[Data shown — start]

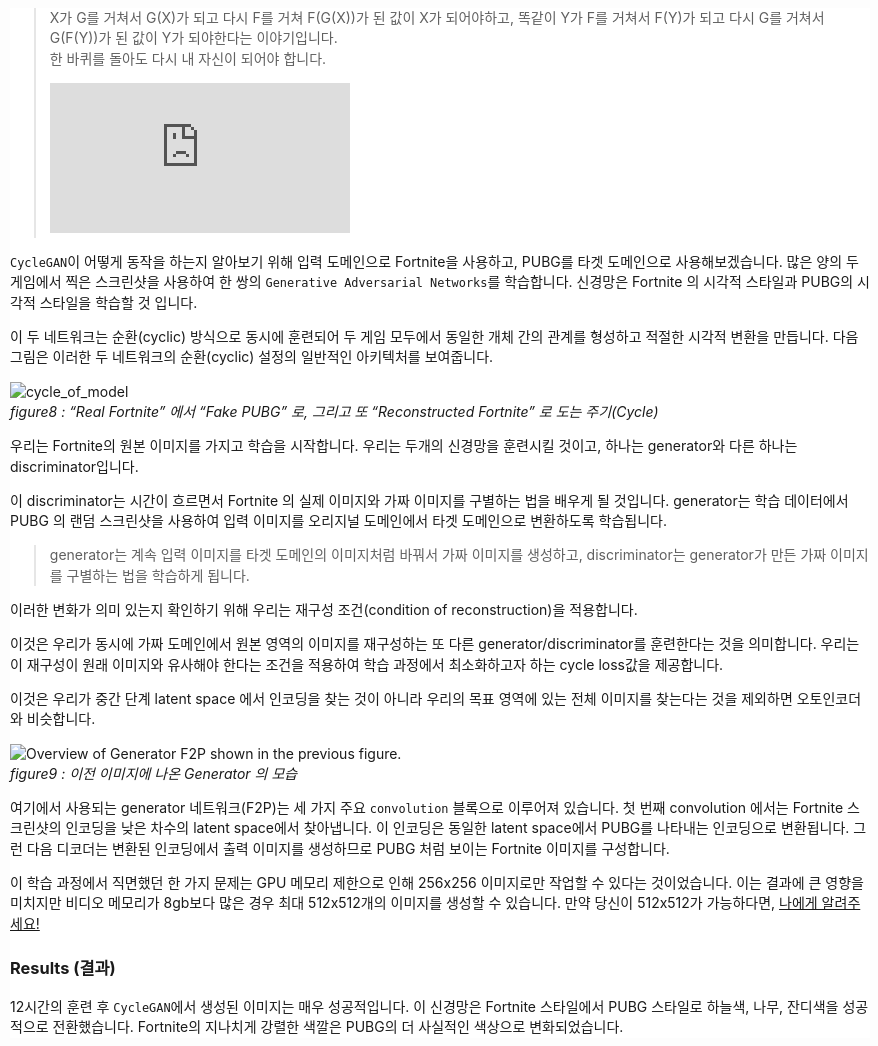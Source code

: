 > X가 G를 거쳐서 G(X)가 되고 다시 F를 거쳐 F(G(X))가 된 값이 X가 되어야하고, 똑같이 Y가 F를 거쳐서 F(Y)가 되고 다시 G를 거쳐서 G(F(Y))가 된 값이 Y가 되야한다는 이야기입니다.  
> 한 바퀴를 돌아도 다시 내 자신이 되어야 합니다.  
>
> ![](https://latex.codecogs.com/gif.latex?L_%7Bcyc%7D%28G%2C%20F%29%20%3D%20%5Cmathbb%7BE%7D_%7Bx%20%5Csim%20p_%7Bdata%7D%28x%29%7D%5B%7C%7CF%28G%28x%29%29-x%7C%7C_1%5D%20&plus;%20%5Cmathbb%7BE%7D_%7By%20%5Csim%20p_%7Bdata%7D%28y%29%7D%5B%7C%7CG%28F%28y%29%29-y%7C%7C_1%5D)  



`CycleGAN`이 어떻게 동작을 하는지 알아보기 위해 입력 도메인으로 Fortnite을 사용하고, PUBG를 타겟 도메인으로 사용해보겠습니다. 많은 양의 두 게임에서 찍은 스크린샷을 사용하여 한 쌍의 `Generative Adversarial Networks`를 학습합니다. 신경망은 Fortnite 의 시각적 스타일과 PUBG의 시각적 스타일을 학습할 것 입니다.  

이 두 네트워크는 순환(cyclic) 방식으로 동시에 훈련되어 두 게임 모두에서 동일한 개체 간의 관계를 형성하고 적절한 시각적 변환을 만듭니다. 다음 그림은 이러한 두 네트워크의 순환(cyclic) 설정의 일반적인 아키텍처를 보여줍니다.  


![cycle_of_model](https://cdn-images-1.medium.com/max/2000/1*pM5wiCnzee-0eLc8Wf9Bag.png)  
*figure8 : “Real Fortnite” 에서 “Fake PUBG” 로, 그리고 또  “Reconstructed Fortnite” 로 도는 주기(Cycle)*



우리는 Fortnite의 원본 이미지를 가지고 학습을 시작합니다. 우리는 두개의 신경망을 훈련시킬 것이고, 하나는 generator와 다른 하나는 discriminator입니다.  

이 discriminator는 시간이 흐르면서 Fortnite 의 실제 이미지와 가짜 이미지를 구별하는 법을 배우게 될 것입니다. generator는 학습 데이터에서 PUBG 의 랜덤 스크린샷을 사용하여 입력 이미지를 오리지널 도메인에서 타겟 도메인으로 변환하도록 학습됩니다.  

 > generator는 계속 입력 이미지를 타겟 도메인의 이미지처럼 바꿔서 가짜 이미지를 생성하고, discriminator는 generator가 만든 가짜 이미지를 구별하는 법을 학습하게 됩니다.

이러한 변화가 의미 있는지 확인하기 위해 우리는 재구성 조건(condition of reconstruction)을 적용합니다.  

이것은 우리가 동시에 가짜 도메인에서 원본 영역의 이미지를 재구성하는 또 다른 generator/discriminator를 훈련한다는 것을 의미합니다. 우리는 이 재구성이 원래 이미지와 유사해야 한다는 조건을 적용하여 학습 과정에서 최소화하고자 하는 cycle loss값을 제공합니다.  

이것은 우리가 중간 단계 latent space 에서 인코딩을 찾는 것이 아니라 우리의 목표 영역에 있는 전체 이미지를 찾는다는 것을 제외하면 오토인코더와 비슷합니다.  


![Overview of Generator F2P shown in the previous figure.](https://cdn-images-1.medium.com/max/2000/1*UKStYTQdgoQYVp_ynNIaLA.png)  
*figure9 : 이전 이미지에 나온 Generator 의 모습*  



여기에서 사용되는 generator 네트워크(F2P)는 세 가지 주요 `convolution` 블록으로 이루어져 있습니다. 첫 번째 convolution 에서는 Fortnite 스크린샷의 인코딩을 낮은 차수의 latent space에서 찾아냅니다. 이 인코딩은 동일한 latent space에서 PUBG를 나타내는 인코딩으로 변환됩니다. 그런 다음 디코더는 변환된 인코딩에서 출력 이미지를 생성하므로 PUBG 처럼 보이는 Fortnite 이미지를 구성합니다.  

이 학습 과정에서 직면했던 한 가지 문제는 GPU 메모리 제한으로 인해 256x256 이미지로만 작업할 수 있다는 것이었습니다. 이는 결과에 큰 영향을 미치지만 비디오 메모리가 8gb보다 많은 경우 최대 512x512개의 이미지를 생성할 수 있습니다. 만약 당신이 512x512가 가능하다면, [나에게 알려주세요!](https://twitter.com/deepgamingai)  




### Results (결과)
12시간의 훈련 후 `CycleGAN`에서 생성된 이미지는 매우 성공적입니다. 이 신경망은 Fortnite 스타일에서 PUBG 스타일로 하늘색, 나무, 잔디색을 성공적으로 전환했습니다. Fortnite의 지나치게 강렬한 색깔은 PUBG의 더 사실적인 색상으로 변화되었습니다.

[Data shown — finish]

● Task details
Of the lines above, show those in which "discriminator는" appears.

● Task response
이 discriminator는 시간이 흐르면서 Fortnite 의 실제 이미지와 가짜 이미지를 구별하는 법을 배우게 될 것입니다. generator는 학습 데이터에서 PUBG 의 랜덤 스크린샷을 사용하여 입력 이미지를 오리지널 도메인에서 타겟 도메인으로 변환하도록 학습됩니다.  
 > generator는 계속 입력 이미지를 타겟 도메인의 이미지처럼 바꿔서 가짜 이미지를 생성하고, discriminator는 generator가 만든 가짜 이미지를 구별하는 법을 학습하게 됩니다.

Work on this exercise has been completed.